> TASK OBJECTIVE:
Whenever the word "распределенная" shows up in a line of the data, copy that line.

Dataset items:
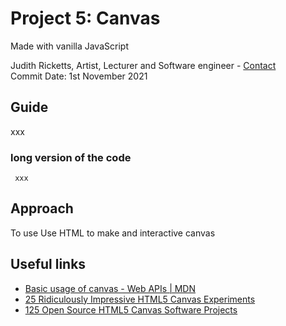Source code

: ##
# Project 5: Canvas
Made with vanilla JavaScript

Judith Ricketts, Artist, Lecturer and Software engineer - [Contact](https://lovespictures.com/)  
Commit Date: 1st November 2021

## Guide

xxx

<!-- image example  ![image](https://user-images.githubusercontent.com/25634451/139131376-f6266fd8-ceed-4380-9668-d396950ad84b.png) -->

<!-- code example - tabulate -->
### long version of the code 
     xxx

<!-- code example -->


## Approach

To use Use HTML to make and interactive canvas
 
## Useful links
* [Basic usage of canvas - Web APIs | MDN](https://developer.mozilla.org/en-US/docs/Web/API/Canvas_API/Tutorial/Basic_usage) 
* [25 Ridiculously Impressive HTML5 Canvas Experiments](https://code.tutsplus.com/articles/21-ridiculously-impressive-html5-canvas-experiments--net-14210) 
* [125 Open Source HTML5 Canvas Software Projects](https://opensourcelibs.com/libs/html5-canvas) 


<!-- list of questions -->
<!-- 
xx
xx
xx

-->


<!-- A List of JavaScript Array Methods -->
<!-- guide  https://github.com/nitishdayal/JavaScript30 -->
<!-- formatting read.me https://docs.github.com/en/github/writing-on-github/getting-started-with-writing-and-formatting-on-github/basic-writing-and-formatting-syntax -->

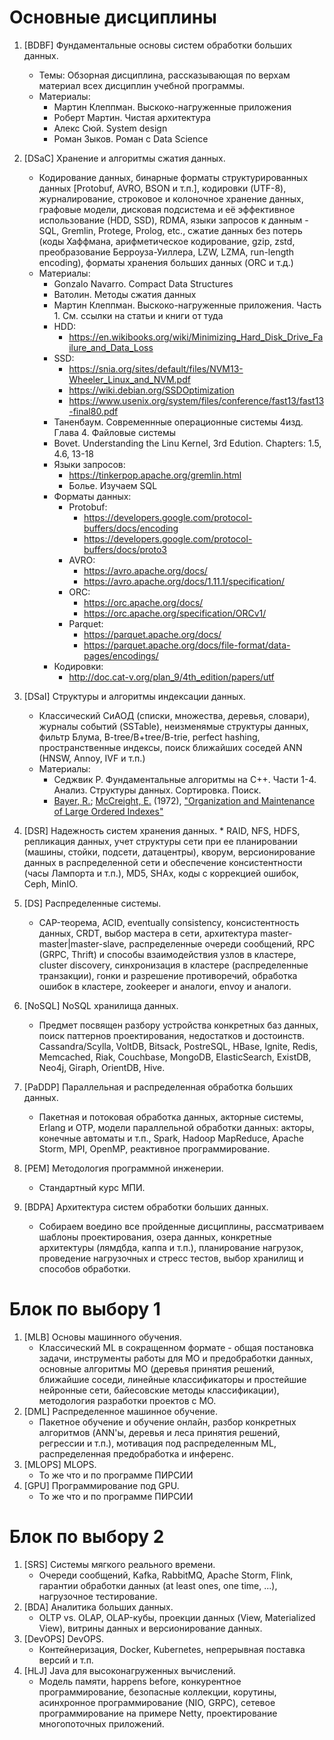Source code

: # Основные дисциплины

1. [BDBF] Фундаментальные основы систем обработки больших данных.
	* Темы: Обзорная дисциплина, рассказывающая по верхам материал всех дисциплин учебной программы.
	* Материалы: 
		* Мартин Клеппман. Выскоко-нагруженные приложения
		* Роберт Мартин. Чистая архитектура
		* Алекс Сюй. System design
		* Роман Зыков. Роман с Data Science

2. [DSaC] Хранение и алгоритмы сжатия данных.
	* Кодирование данных, бинарные форматы структурированных данных [Protobuf, AVRO, BSON и т.п.], кодировки (UTF-8), журналирование, строковое и колоночное хранение данных, графовые модели, дисковая подсистема и её эффективное использование (HDD, SSD), RDMA, языки запросов к данным - SQL, Gremlin, Protege, Prolog, etc., сжатие данных без потерь (коды Хаффмана, арифметическое кодирование, gzip, zstd, преобразование Берроуза-Уиллера, LZW, LZMA, run-length encoding), форматы хранения больших данных (ORC и т.д.)
	* Материалы:
		* Gonzalo Navarro. Compact Data Structures
		* Ватолин. Методы сжатия данных
		* Мартин Клеппман. Выскоко-нагруженные приложения. Часть 1. См. ссылки на статьи и книги от туда
		* HDD: 
			* https://en.wikibooks.org/wiki/Minimizing_Hard_Disk_Drive_Failure_and_Data_Loss
		* SSD:
			* https://snia.org/sites/default/files/NVM13-Wheeler_Linux_and_NVM.pdf
			* https://wiki.debian.org/SSDOptimization
			* https://www.usenix.org/system/files/conference/fast13/fast13-final80.pdf
		* Таненбаум. Современнные операционные системы 4изд. Глава 4. Файловые системы
		* Bovet. Understanding the Linu Kernel, 3rd Edution. Chapters: 1.5, 4.6, 13-18
		* Языки запросов:
			* https://tinkerpop.apache.org/gremlin.html
			* Болье. Изучаем SQL
		* Форматы данных:
			* Protobuf:
				* https://developers.google.com/protocol-buffers/docs/encoding
				* https://developers.google.com/protocol-buffers/docs/proto3
			* AVRO:
				* https://avro.apache.org/docs/
				* https://avro.apache.org/docs/1.11.1/specification/
			* ORC:
				* https://orc.apache.org/docs/
				* https://orc.apache.org/specification/ORCv1/
			* Parquet:
				* https://parquet.apache.org/docs/
				* https://parquet.apache.org/docs/file-format/data-pages/encodings/
		* Кодировки:
			* http://doc.cat-v.org/plan_9/4th_edition/papers/utf

2. [DSaI] Структуры и алгоритмы индексации данных.
	*  Классический СиАОД (списки, множества, деревья, словари), журналы событий (SSTable), неизменямые структуры данных, фильтр Блума, B-tree/B+tree/B-trie, perfect hashing, пространственные индексы, поиск ближайших соседей ANN (HNSW, Annoy, IVF и т.п.)
	* Материалы:
		* Седжвик Р. Фундаментальные алгоритмы на C++. Части 1-4. Анализ. Структуры данных. Сортировка. Поиск.
		* [Bayer, R.](https://en.wikipedia.org/wiki/Rudolf_Bayer "Rudolf Bayer"); [McCreight, E.](https://en.wikipedia.org/wiki/Edward_M._McCreight "Edward M. McCreight") (1972), ["Organization and Maintenance of Large Ordered Indexes"](https://infolab.usc.edu/csci585/Spring2010/den_ar/indexing.pdf)
2. [DSR] Надежность систем хранения данных.
		* RAID, NFS, HDFS, репликация данных, учет структуры сети при ее планировании (машины, стойки, подсети, датацентры), кворум, версионирование данных в распределенной сети и обеспечение консистентности (часы Лампорта и т.п.), MD5, SHAx, коды с коррекцией ошибок, Ceph, MinIO.
3. [DS] Распределенные системы.
	* CAP-теорема, ACID, eventually consistency, консистентность данных, CRDT, выбор мастера в сети, архитектура master-master|master-slave, распределенные очереди сообщений, RPC (GRPC, Thrift) и способы взаимодействия узлов в кластере, cluster discovery, синхронизация в кластере (распределенные транзакции), гонки и разрешение противоречий, обработка ошибок в кластере, zookeeper и аналоги, envoy и аналоги.
4. [NoSQL] NoSQL хранилища данных.
	* Предмет посвящен разбору устройства конкретных баз данных, поиск паттернов проектирования, недостатков и достоинств. Cassandra/Scylla, VoltDB, Bitsack, PostreSQL, HBase, Ignite, Redis, Memcached, Riak, Couchbase, MongoDB, ElasticSearch, ExistDB, Neo4j, Giraph, OrientDB, Hive.
5. [PaDDP] Параллельная и распределенная обработка больших данных.
	* Пакетная и потоковая обработка данных, акторные системы, Erlang и OTP, модели параллельной обработки данных: акторы, конечные автоматы и т.п., Spark, Hadoop MapReduce, Apache Storm, MPI, OpenMP, реактивное программирование. 
6. [PEM] Методология программной инженерии.
	* Стандартный курс МПИ.
7. [BDPA] Архитектура систем обработки больших данных.
	*  Собираем воедино все пройденные дисциплины, рассматриваем шаблоны проектирования, озера данных, конкретные архитектуры (лямдбда, каппа и т.п.), планирование нагрузок, проведение нагрузочных и стресс тестов, выбор хранилищ и способов обработки.

# Блок по выбору 1

1. [MLB] Основы машинного обучения.
	* Классический ML в сокращенном формате - общая постановка задачи, инструменты работы для МО и предобработки данных, основные алгоритмы МО (деревья принятия решений, ближайшие соседи, линейные классификаторы и простейшие нейронные сети, байесовские методы классификации), методология разработки проектов с МО.
2. [DML] Распределенное машинное обучение.
	* Пакетное обучение и обучение онлайн, разбор конкретных алгоритмов (ANN'ы, деревья и леса принятия решений, регрессии и т.п.), мотивация под распределенным ML, распределенная предобработка и инференс.
3. [MLOPS] MLOPS.
	* То же что и по программе ПИРСИИ
4. [GPU] Программирование под GPU.
	* То же что и по программе ПИРСИИ

# Блок по выбору 2

1. [SRS] Системы мягкого реального времени.
	* Очереди сообщений, Kafka, RabbitMQ, Apache Storm, Flink, гарантии обработки данных (at least ones, one time, ...), нагрузочное тестирование.
2. [BDA] Аналитика больших данных.
	* OLTP vs. OLAP, OLAP-кубы, проекции данных (View, Materialized View), витрины данных и версионирование данных.
3. [DevOPS] DevOPS.
	* Контейнеризация, Docker, Kubernetes, непрерывная поставка версий и т.п.
4. [HLJ] Java для высоконагруженных вычислений.
	* Модель памяти, happens before, конкурентное программирование, безопасные коллекции, корутины, асинхронное программирование (NIO, GRPC), сетевое программирование на примере Netty, проектирование многопоточных приложений.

> COMPLETED EXERCISE:
5. [PaDDP] Параллельная и распределенная обработка больших данных.
	* Пакетное обучение и обучение онлайн, разбор конкретных алгоритмов (ANN'ы, деревья и леса принятия решений, регрессии и т.п.), мотивация под распределенным ML, распределенная предобработка и инференс.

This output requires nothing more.